From top to bottom, print the listing word for word and skip any pictures it contains.

MATERIAL TO PROCESS:
☆ ☆ ☆

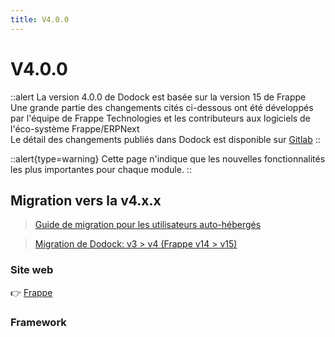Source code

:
 ```yaml
---
title: V4.0.0
---
```


# V4.0.0

::alert
La version 4.0.0 de Dodock est basée sur la version 15 de Frappe  
Une grande partie des changements cités ci-dessous ont été développés par l'équipe de Frappe Technologies et les contributeurs aux logiciels de l'éco-système Frappe/ERPNext  
Le détail des changements publiés dans Dodock est disponible sur [Gitlab](https://gitlab.com/dokos/dodock/-/releases/v4.0.0)
::

::alert{type=warning}
Cette page n'indique que les nouvelles fonctionnalités les plus importantes pour chaque module.
::

## Migration vers la v4.x.x

> [Guide de migration pour les utilisateurs auto-hébergés](/dodock/administration/migration-v3)

> [Migration de Dodock: v3 > v4  (Frappe v14 > v15)](https://github.com/frappe/frappe/wiki/Migrating-to-nightly-version-%28future-v15%29)


### Site web

:point_right: [Frappe](https://github.com/frappe/frappe/pull/20066)


### Framework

☆ ☆ ☆

ANSWER FOR THIS EXERCISE:
Source code

:
 ```yaml
---
title: V4.0.0
---
```


# V4.0.0

::alert
La version 4.0.0 de Dodock est basée sur la version 15 de Frappe  
Une grande partie des changements cités ci-dessous ont été développés par l'équipe de Frappe Technologies et les contributeurs aux logiciels de l'éco-système Frappe/ERPNext  
Le détail des changements publiés dans Dodock est disponible sur [Gitlab](https://gitlab.com/dokos/dodock/-/releases/v4.0.0)
::

::alert{type=warning}
Cette page n'indique que les nouvelles fonctionnalités les plus importantes pour chaque module.
::

## Migration vers la v4.x.x

> [Guide de migration pour les utilisateurs auto-hébergés](/dodock/administration/migration-v3)

> [Migration de Dodock: v3 > v4  (Frappe v14 > v15)](https://github.com/frappe/frappe/wiki/Migrating-to-nightly-version-%28future-v15%29)


### Site web

:point_right: [Frappe](https://github.com/frappe/frappe/pull/20066)


### Framework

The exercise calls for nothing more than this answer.